Your goal
Each line of the records needs to come back exactly as written.

(Collected data)

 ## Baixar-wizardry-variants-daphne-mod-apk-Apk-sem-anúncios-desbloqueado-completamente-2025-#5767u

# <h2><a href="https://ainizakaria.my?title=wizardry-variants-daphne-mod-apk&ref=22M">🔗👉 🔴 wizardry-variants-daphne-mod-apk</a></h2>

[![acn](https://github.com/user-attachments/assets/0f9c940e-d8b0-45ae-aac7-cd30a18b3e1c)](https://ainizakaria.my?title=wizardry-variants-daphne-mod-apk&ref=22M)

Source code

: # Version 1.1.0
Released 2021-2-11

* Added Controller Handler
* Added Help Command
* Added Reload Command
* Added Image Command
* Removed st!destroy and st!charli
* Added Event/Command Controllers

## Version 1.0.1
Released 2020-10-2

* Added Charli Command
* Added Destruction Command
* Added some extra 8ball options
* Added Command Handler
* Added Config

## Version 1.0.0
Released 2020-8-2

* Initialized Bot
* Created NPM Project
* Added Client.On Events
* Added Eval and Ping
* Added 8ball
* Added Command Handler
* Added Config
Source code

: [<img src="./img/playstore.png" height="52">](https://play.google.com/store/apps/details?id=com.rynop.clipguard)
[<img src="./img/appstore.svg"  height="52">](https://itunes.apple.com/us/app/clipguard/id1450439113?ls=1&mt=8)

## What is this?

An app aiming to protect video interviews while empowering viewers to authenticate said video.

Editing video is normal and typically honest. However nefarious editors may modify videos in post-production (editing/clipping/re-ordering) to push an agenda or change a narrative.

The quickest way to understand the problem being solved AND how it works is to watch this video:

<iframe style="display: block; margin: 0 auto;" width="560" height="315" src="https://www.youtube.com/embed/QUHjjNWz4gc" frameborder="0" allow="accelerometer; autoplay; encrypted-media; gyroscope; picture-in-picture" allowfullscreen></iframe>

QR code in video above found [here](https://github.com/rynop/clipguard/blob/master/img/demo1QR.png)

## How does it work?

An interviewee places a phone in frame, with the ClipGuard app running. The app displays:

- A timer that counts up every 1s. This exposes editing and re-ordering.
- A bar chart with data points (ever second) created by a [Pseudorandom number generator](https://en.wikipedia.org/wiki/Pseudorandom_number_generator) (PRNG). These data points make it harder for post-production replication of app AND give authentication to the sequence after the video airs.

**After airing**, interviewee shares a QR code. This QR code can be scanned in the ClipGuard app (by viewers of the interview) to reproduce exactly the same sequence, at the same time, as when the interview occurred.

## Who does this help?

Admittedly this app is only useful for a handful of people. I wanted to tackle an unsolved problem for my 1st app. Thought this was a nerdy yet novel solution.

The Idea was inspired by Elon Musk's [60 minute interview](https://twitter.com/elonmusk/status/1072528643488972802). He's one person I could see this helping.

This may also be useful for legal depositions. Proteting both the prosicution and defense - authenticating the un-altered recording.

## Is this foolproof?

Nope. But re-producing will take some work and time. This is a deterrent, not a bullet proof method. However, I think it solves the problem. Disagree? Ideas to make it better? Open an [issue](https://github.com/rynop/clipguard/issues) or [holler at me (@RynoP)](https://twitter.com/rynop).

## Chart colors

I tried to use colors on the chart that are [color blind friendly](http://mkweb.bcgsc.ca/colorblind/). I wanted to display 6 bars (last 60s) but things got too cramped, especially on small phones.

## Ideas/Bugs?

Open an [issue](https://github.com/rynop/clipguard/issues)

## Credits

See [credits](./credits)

Expected output
 ## Baixar-wizardry-variants-daphne-mod-apk-Apk-sem-anúncios-desbloqueado-completamente-2025-#5767u

# <h2><a href="https://ainizakaria.my?title=wizardry-variants-daphne-mod-apk&ref=22M">🔗👉 🔴 wizardry-variants-daphne-mod-apk</a></h2>

[![acn](https://github.com/user-attachments/assets/0f9c940e-d8b0-45ae-aac7-cd30a18b3e1c)](https://ainizakaria.my?title=wizardry-variants-daphne-mod-apk&ref=22M)

Source code

: # Version 1.1.0
Released 2021-2-11

* Added Controller Handler
* Added Help Command
* Added Reload Command
* Added Image Command
* Removed st!destroy and st!charli
* Added Event/Command Controllers

## Version 1.0.1
Released 2020-10-2

* Added Charli Command
* Added Destruction Command
* Added some extra 8ball options
* Added Command Handler
* Added Config

## Version 1.0.0
Released 2020-8-2

* Initialized Bot
* Created NPM Project
* Added Client.On Events
* Added Eval and Ping
* Added 8ball
* Added Command Handler
* Added Config
Source code

: [<img src="./img/playstore.png" height="52">](https://play.google.com/store/apps/details?id=com.rynop.clipguard)
[<img src="./img/appstore.svg"  height="52">](https://itunes.apple.com/us/app/clipguard/id1450439113?ls=1&mt=8)

## What is this?

An app aiming to protect video interviews while empowering viewers to authenticate said video.

Editing video is normal and typically honest. However nefarious editors may modify videos in post-production (editing/clipping/re-ordering) to push an agenda or change a narrative.

The quickest way to understand the problem being solved AND how it works is to watch this video:

<iframe style="display: block; margin: 0 auto;" width="560" height="315" src="https://www.youtube.com/embed/QUHjjNWz4gc" frameborder="0" allow="accelerometer; autoplay; encrypted-media; gyroscope; picture-in-picture" allowfullscreen></iframe>

QR code in video above found [here](https://github.com/rynop/clipguard/blob/master/img/demo1QR.png)

## How does it work?

An interviewee places a phone in frame, with the ClipGuard app running. The app displays:

- A timer that counts up every 1s. This exposes editing and re-ordering.
- A bar chart with data points (ever second) created by a [Pseudorandom number generator](https://en.wikipedia.org/wiki/Pseudorandom_number_generator) (PRNG). These data points make it harder for post-production replication of app AND give authentication to the sequence after the video airs.

**After airing**, interviewee shares a QR code. This QR code can be scanned in the ClipGuard app (by viewers of the interview) to reproduce exactly the same sequence, at the same time, as when the interview occurred.

## Who does this help?

Admittedly this app is only useful for a handful of people. I wanted to tackle an unsolved problem for my 1st app. Thought this was a nerdy yet novel solution.

The Idea was inspired by Elon Musk's [60 minute interview](https://twitter.com/elonmusk/status/1072528643488972802). He's one person I could see this helping.

This may also be useful for legal depositions. Proteting both the prosicution and defense - authenticating the un-altered recording.

## Is this foolproof?

Nope. But re-producing will take some work and time. This is a deterrent, not a bullet proof method. However, I think it solves the problem. Disagree? Ideas to make it better? Open an [issue](https://github.com/rynop/clipguard/issues) or [holler at me (@RynoP)](https://twitter.com/rynop).

## Chart colors

I tried to use colors on the chart that are [color blind friendly](http://mkweb.bcgsc.ca/colorblind/). I wanted to display 6 bars (last 60s) but things got too cramped, especially on small phones.

## Ideas/Bugs?

Open an [issue](https://github.com/rynop/clipguard/issues)

## Credits

See [credits](./credits)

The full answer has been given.